Tudo isto está dito de forma extremante sucinta e praticamente incompreensível. Na verdade, cada uma destas frases poderia produzir um livro. A ideia de ser como um invisível monge moderno, lutando de algum modo pela paz e pela liberdade por meio de uma técnica específica, mas em movimento, a ideia de se ser, de algum modo, missionário, mas de um modo invisível, esta ideia exige, para ser bem explicada, um longo desenvolvimento. Todos os espaços percorridos no mundo são espaços duplos do mosteiro interior, como se o mundo se espelhasse na alma à maneira de um templo. Por exemplo, pode parecer pouco compreensível que o esplendor se sinta na dança e na natureza, mas de facto essa percepção do esplendor consiste numa sensação, por um lado, do impacto monumental da luz e das cores, uma sensação que traz de um golpe a percepção da grandeza e da infinitude do espaço, e, por outro lado, de um movimento transcendental do corpo que se abre para fora de si numa espécie de voo ou transparência infinitesimal. E quando digo que Deus é um pensamento singular, obviamente não estou a dizer que Deus seja apenas um pensamento; da mesma maneira que o universo não é apenas um pensamento e da mesma maneira que eu não sou só um pensamento, sou um ser vivo no tempo e no espaço, porventura ocupando ainda várias outras dimensões de que não me apercebo. 

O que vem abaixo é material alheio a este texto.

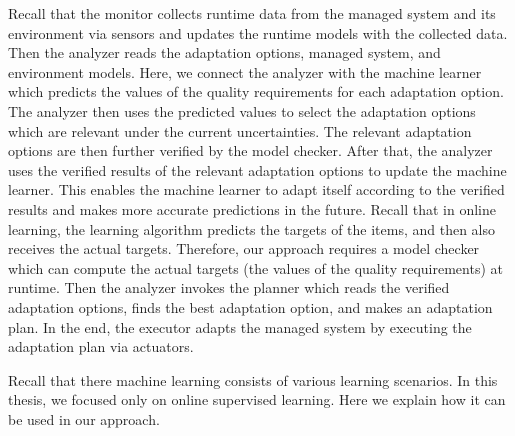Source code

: \documentclass[a4paper,12pt]{article}
\begin{document}
Recall that the monitor collects runtime data from the managed system and its environment via sensors and updates the runtime models with the collected data. Then the analyzer reads the adaptation options, managed system, and environment models. Here, we connect the analyzer with the machine learner which predicts the values of the quality requirements for each adaptation option. The analyzer then uses the predicted values to select the adaptation options which are relevant under the current uncertainties. The relevant adaptation options are then further verified by the model checker. After that, the analyzer uses the verified results of the relevant adaptation options to update the machine learner. This enables the machine learner to adapt itself according to the verified results and makes more accurate predictions in the future. Recall that in online learning, the learning algorithm predicts the targets of the items, and then also receives the actual targets. Therefore, our approach requires a model checker which can compute the actual targets (the values of the quality requirements) at runtime. Then the analyzer invokes the planner which reads the verified adaptation options, finds the best adaptation option, and makes an adaptation plan. In the end, the executor adapts the managed system by executing the adaptation plan via actuators.

Recall that there machine learning consists of various learning scenarios. In this thesis, we focused only on online supervised learning. Here we explain how it can be used in our approach.
\end{document}
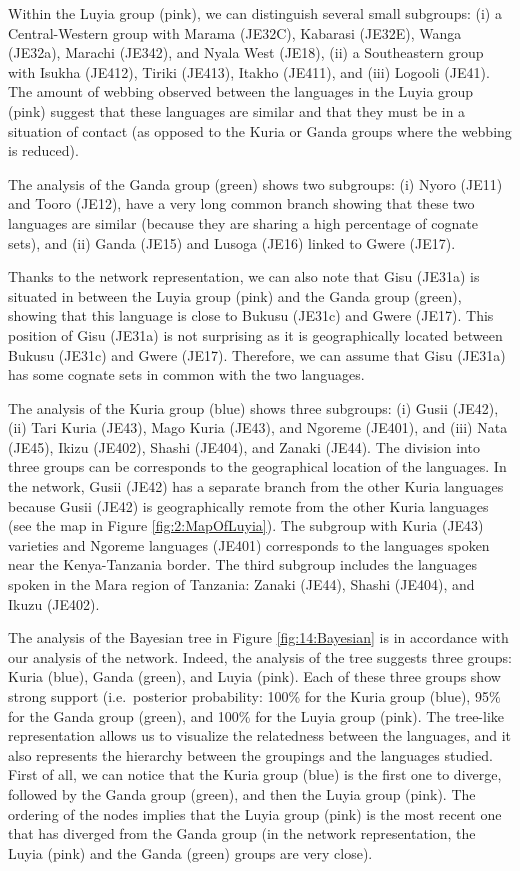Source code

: \documentclass[output=paper]{langscibook}
\begin{document}
Within the Luyia group (pink), we can distinguish several small subgroups: (i) a Central-Western group with Marama (JE32C), Kabarasi (JE32E), Wanga (JE32a), Marachi (JE342), and Nyala West (JE18), (ii) a Southeastern group with Isukha (JE412), Tiriki (JE413), Itakho (JE411), and (iii) Logooli (JE41). The amount of webbing observed between the languages in the Luyia group (pink) suggest that these languages are similar and that they must be in a situation of contact (as opposed to the Kuria or Ganda groups where the webbing is reduced).

The analysis of the Ganda group (green) shows two subgroups: (i) Nyoro (JE11) and Tooro (JE12), have a very long common branch showing that these two languages are similar (because they are sharing a high percentage of cognate sets), and (ii) Ganda (JE15) and Lusoga (JE16) linked to Gwere (JE17).

Thanks to the network representation, we can also note that Gisu (JE31a) is situated in between the Luyia group (pink) and the Ganda group (green), showing that this language is close to Bukusu (JE31c) and Gwere (JE17). This position of Gisu (JE31a) is not surprising as it is geographically located between Bukusu (JE31c) and Gwere (JE17). Therefore, we can assume that Gisu (JE31a) has some cognate sets in common with the two languages. 

The analysis of the Kuria group (blue) shows three subgroups: (i) Gusii (JE42), (ii) Tari Kuria (JE43), Mago Kuria (JE43), and Ngoreme (JE401), and (iii) Nata (JE45), Ikizu (JE402), Shashi (JE404), and Zanaki (JE44). The division into three groups can be corresponds to the geographical location of the languages. In the network, Gusii (JE42) has a separate branch from the other Kuria languages because Gusii (JE42) is geographically remote from the other Kuria languages (see the map in Figure \ref{fig:2:MapOfLuyia}). The subgroup with Kuria (JE43) varieties and Ngoreme languages (JE401) corresponds to the languages spoken near the Kenya-Tanzania border. The third subgroup includes the languages spoken in the Mara region of Tanzania: Zanaki (JE44), Shashi (JE404), and Ikuzu (JE402).

The analysis of the Bayesian tree in Figure \ref{fig:14:Bayesian} is in accordance with our analysis of the network. Indeed, the analysis of the tree suggests three groups: Kuria (blue), Ganda (green), and Luyia (pink). Each of these three groups show strong support (i.e.\ posterior probability: 100\% for the Kuria group (blue), 95\% for the Ganda group (green), and 100\% for the Luyia group (pink). The tree-like representation allows us to visualize the relatedness between the languages, and it also represents the hierarchy between the groupings and the languages studied. First of all, we can notice that the Kuria group (blue) is the first one to diverge, followed by the Ganda group (green), and then the Luyia group (pink). The ordering of the nodes implies that the Luyia group (pink) is the most recent one that has diverged from the Ganda group (in the network representation, the Luyia (pink) and the Ganda (green) groups are very close). 
\end{document}
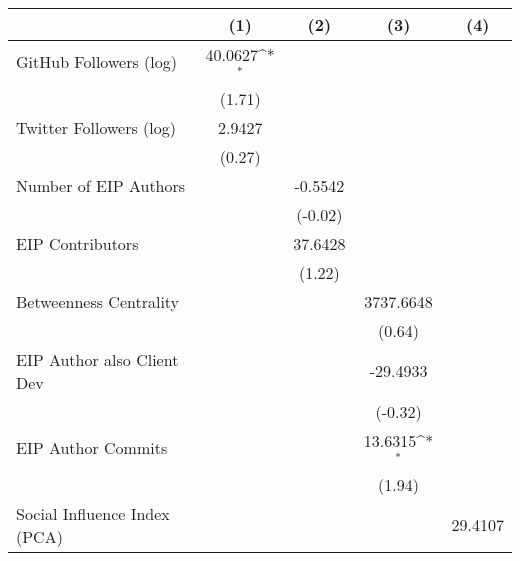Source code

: {
\def\sym#1{\ifmmode^{#1}\else\(^{#1}\)\fi}
\begin{tabular}{l*{4}{c}}
\hline\hline
                                   &\multicolumn{1}{c}{(1)}         &\multicolumn{1}{c}{(2)}         &\multicolumn{1}{c}{(3)}         &\multicolumn{1}{c}{(4)}         \\
\hline
GitHub Followers (log)             &   40.0627\sym{*}  &                   &                   &                   \\
                                   &    (1.71)         &                   &                   &                   \\
[1em]
Twitter Followers (log)            &    2.9427         &                   &                   &                   \\
                                   &    (0.27)         &                   &                   &                   \\
[1em]
Number of EIP Authors              &                   &   -0.5542         &                   &                   \\
                                   &                   &   (-0.02)         &                   &                   \\
[1em]
EIP Contributors                   &                   &   37.6428         &                   &                   \\
                                   &                   &    (1.22)         &                   &                   \\
[1em]
Betweenness Centrality             &                   &                   & 3737.6648         &                   \\
                                   &                   &                   &    (0.64)         &                   \\
[1em]
EIP Author also Client Dev         &                   &                   &  -29.4933         &                   \\
                                   &                   &                   &   (-0.32)         &                   \\
[1em]
EIP Author Commits                 &                   &                   &   13.6315\sym{*}  &                   \\
                                   &                   &                   &    (1.94)         &                   \\
[1em]
Social Influence Index (PCA)       &                   &                   &                   &   29.4107         \\

\end{tabular}}
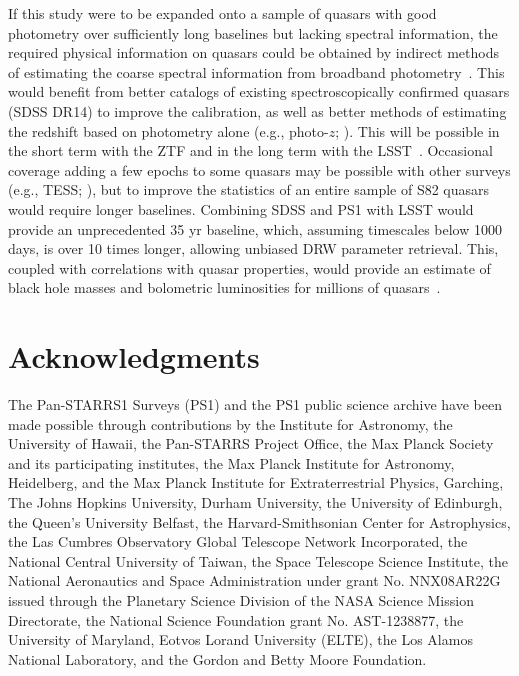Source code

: \documentclass[twocolumn]{aastex62}
\begin{document}
If this study were to be expanded onto a sample of quasars with good photometry over sufficiently long baselines but lacking spectral information, the required physical information on quasars could be obtained by indirect methods of estimating the coarse spectral information from broadband photometry~\citep{kozlowski2015}. This would benefit from better catalogs of existing spectroscopically confirmed quasars (SDSS DR14) to improve the calibration, as well as better methods of estimating the redshift based on photometry alone (e.g., photo-$z$; \citealt{richards2015,yang2017,curran2019,jin2019}).  This will be possible in the short term with the ZTF \citep{bellm2019} and in the long term with the LSST~\citep{ivezic2019}. Occasional coverage adding a few epochs to some quasars may be possible with other surveys (e.g., TESS; \citealt{ricker2014}), but to improve the statistics of an entire sample of S82 quasars would require longer baselines. Combining SDSS and PS1 with LSST would provide an unprecedented 35 yr baseline, which, assuming timescales below 1000 days, is over 10 times longer, allowing unbiased DRW parameter retrieval. This, coupled with correlations with quasar properties, would provide an estimate of black hole masses and bolometric luminosities for millions of quasars~\citep{ivezic2019}. 


\section{Acknowledgments}

The Pan-STARRS1 Surveys (PS1) and the PS1 public science archive have been made possible through contributions by the Institute for Astronomy, the University of Hawaii, the Pan-STARRS Project Office, the Max Planck Society and its participating institutes, the Max Planck Institute for Astronomy, Heidelberg, and the Max Planck Institute for Extraterrestrial Physics, Garching, The Johns Hopkins University, Durham University, the University of Edinburgh, the Queen's University Belfast, the Harvard-Smithsonian Center for Astrophysics, the Las Cumbres Observatory Global Telescope Network Incorporated, the National Central University of Taiwan, the Space Telescope Science Institute, the National Aeronautics and Space Administration under grant No. NNX08AR22G issued through the Planetary Science Division of the NASA Science Mission Directorate, the National Science Foundation grant No. AST-1238877, the University of Maryland, Eotvos Lorand University (ELTE), the Los Alamos National Laboratory, and the Gordon and Betty Moore Foundation.
\end{document}
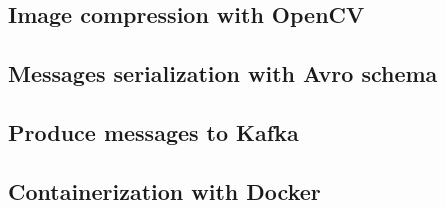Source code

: \subsection{Image compression with OpenCV}
\label{sec:edge_image_compression}

\subsection{Messages serialization with Avro schema}
\label{sec:edge_message_serialization}

\subsection{Produce messages to Kafka}
\label{sec:edge_produce_messages}

\subsection{Containerization with Docker}
\label{sec:edge_containerization}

Por outro lado, também não quero dar a entender que é "menos" ser pensamento e que é "mais" ser real, isto é, existir. Neste ponto estou com Espinosa, que vê pensamento e extensão (isto é, espaço e tempo) como dois atributos de uma substância eterna e infinita que tem infinitos atributos. Compreendemos melhor a ideia de Espinosa, na nossa visão moderna, se trocarmos o termo "atributo" por "dimensão". Então podemos imaginar uma substância eterna e infinita, universo ou Deus, como um conjunto infinito de dimensões nas quais a nossa existência opera um "corte", extraindo dessa multiplicidade duas dimensões: pensamento e extensão, na forma de espaço-tempo. Não é que estas duas dimensões, por serem apenas duas, sejam falsas ou distorcidas. Elas são vivas e reais, são um corte do infinito. E ainda que o universo como totalidade ou infinitude seja possível de compreender como ideia (nomeadamente como ideia da razão pura), mas impossível de perceber como realidade, isso não quer dizer que o universo como realidade não exista. Mas a percepção e a consciência de Deus como realidade, contudo, pertencem àquele domínio dos actos de fé e das experiências que não são partilhados de um modo universal por todos os seres humanos.